= Beginning of Section =
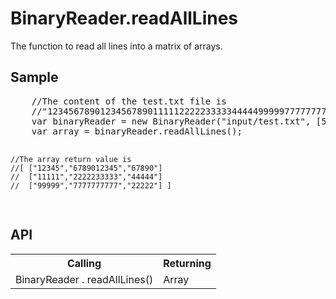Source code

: <H1>BinaryReader.readAllLines</H1>

The function to read all lines into a matrix of arrays.

<h2>Sample</h2>
<pre>
	//The content of the test.txt file is 
	//"123456789012345678901111122222333334444499999777777777722222"
	var binaryReader = new BinaryReader("input/test.txt", [5,10,5], ["MS932","MS932","MS932"], 20); 
	var array = binaryReader.readAllLines();	

	//The array return value is
	//[ ["12345","6789012345","67890"]
	//  ["11111","2222233333","44444"]
	//  ["99999","7777777777","22222"] ]
</pre>

<h2>API</h2>

<table>
<tr><th>Calling</th><th>Returning</th></tr>
<tr><td>BinaryReader . readAllLines()</td><td>Array</td></tr>
</table>

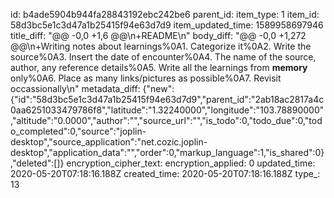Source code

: id: b4ade5904b944fa28843192ebc242be6
parent_id: 
item_type: 1
item_id: 58d3bc5e1c3d47a1b25415f94e63d7d9
item_updated_time: 1589958697946
title_diff: "@@ -0,0 +1,6 @@\n+README\n"
body_diff: "@@ -0,0 +1,272 @@\n+Writing notes about learnings%0A1. Categorize it%0A2. Write the source%0A3. Insert the date of encounter%0A4. The name of the source, author, any reference details%0A5. Write all the learnings from **memory** only%0A6. Place as many links/pictures as possible%0A7. Revisit occassionally\n"
metadata_diff: {"new":{"id":"58d3bc5e1c3d47a1b25415f94e63d7d9","parent_id":"2ab18ac2817a4c0aa6251033479786f8","latitude":"1.32240000","longitude":"103.78890000","altitude":"0.0000","author":"","source_url":"","is_todo":0,"todo_due":0,"todo_completed":0,"source":"joplin-desktop","source_application":"net.cozic.joplin-desktop","application_data":"","order":0,"markup_language":1,"is_shared":0},"deleted":[]}
encryption_cipher_text: 
encryption_applied: 0
updated_time: 2020-05-20T07:18:16.188Z
created_time: 2020-05-20T07:18:16.188Z
type_: 13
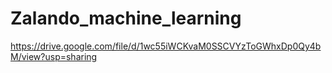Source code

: # Zalando_machine_learning

https://drive.google.com/file/d/1wc55iWCKvaM0SSCVYzToGWhxDp0Qy4bM/view?usp=sharing
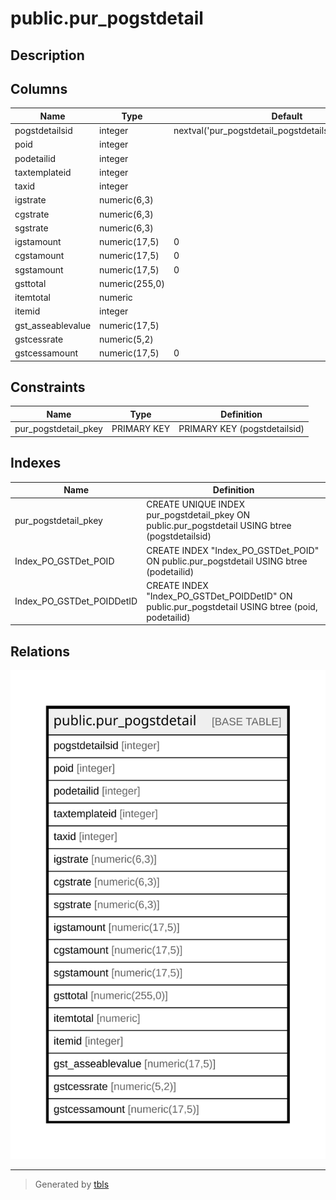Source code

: # public.pur_pogstdetail

## Description

## Columns

| Name | Type | Default | Nullable | Children | Parents | Comment |
| ---- | ---- | ------- | -------- | -------- | ------- | ------- |
| pogstdetailsid | integer | nextval('pur_pogstdetail_pogstdetailsid_seq'::regclass) | false |  |  |  |
| poid | integer |  | true |  |  |  |
| podetailid | integer |  | true |  |  |  |
| taxtemplateid | integer |  | true |  |  |  |
| taxid | integer |  | true |  |  |  |
| igstrate | numeric(6,3) |  | true |  |  |  |
| cgstrate | numeric(6,3) |  | true |  |  |  |
| sgstrate | numeric(6,3) |  | true |  |  |  |
| igstamount | numeric(17,5) | 0 | true |  |  |  |
| cgstamount | numeric(17,5) | 0 | true |  |  |  |
| sgstamount | numeric(17,5) | 0 | true |  |  |  |
| gsttotal | numeric(255,0) |  | true |  |  |  |
| itemtotal | numeric |  | true |  |  |  |
| itemid | integer |  | true |  |  |  |
| gst_asseablevalue | numeric(17,5) |  | true |  |  |  |
| gstcessrate | numeric(5,2) |  | true |  |  |  |
| gstcessamount | numeric(17,5) | 0 | true |  |  |  |

## Constraints

| Name | Type | Definition |
| ---- | ---- | ---------- |
| pur_pogstdetail_pkey | PRIMARY KEY | PRIMARY KEY (pogstdetailsid) |

## Indexes

| Name | Definition |
| ---- | ---------- |
| pur_pogstdetail_pkey | CREATE UNIQUE INDEX pur_pogstdetail_pkey ON public.pur_pogstdetail USING btree (pogstdetailsid) |
| Index_PO_GSTDet_POID | CREATE INDEX "Index_PO_GSTDet_POID" ON public.pur_pogstdetail USING btree (podetailid) |
| Index_PO_GSTDet_POIDDetID | CREATE INDEX "Index_PO_GSTDet_POIDDetID" ON public.pur_pogstdetail USING btree (poid, podetailid) |

## Relations

![er](public.pur_pogstdetail.svg)

---

> Generated by [tbls](https://github.com/k1LoW/tbls)
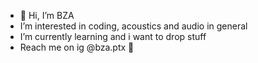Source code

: 
- 👀 Hi, I’m BZA
- I’m interested in coding, acoustics and audio in general
- I’m currently learning and i want to drop stuff
- Reach me on ig @bza.ptx 👀

<!---
BZA02/BZA02 is a ✨ special ✨ repository because its `README.md` (this file) appears on your GitHub profile.
You can click the Preview link to take a look at your changes.
--->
= End of Section =
> Problem
In the entries above, find each line with the string "your" and copy it.

> Response area
BZA02/BZA02 is a ✨ special ✨ repository because its `README.md` (this file) appears on your GitHub profile.
You can click the Preview link to take a look at your changes.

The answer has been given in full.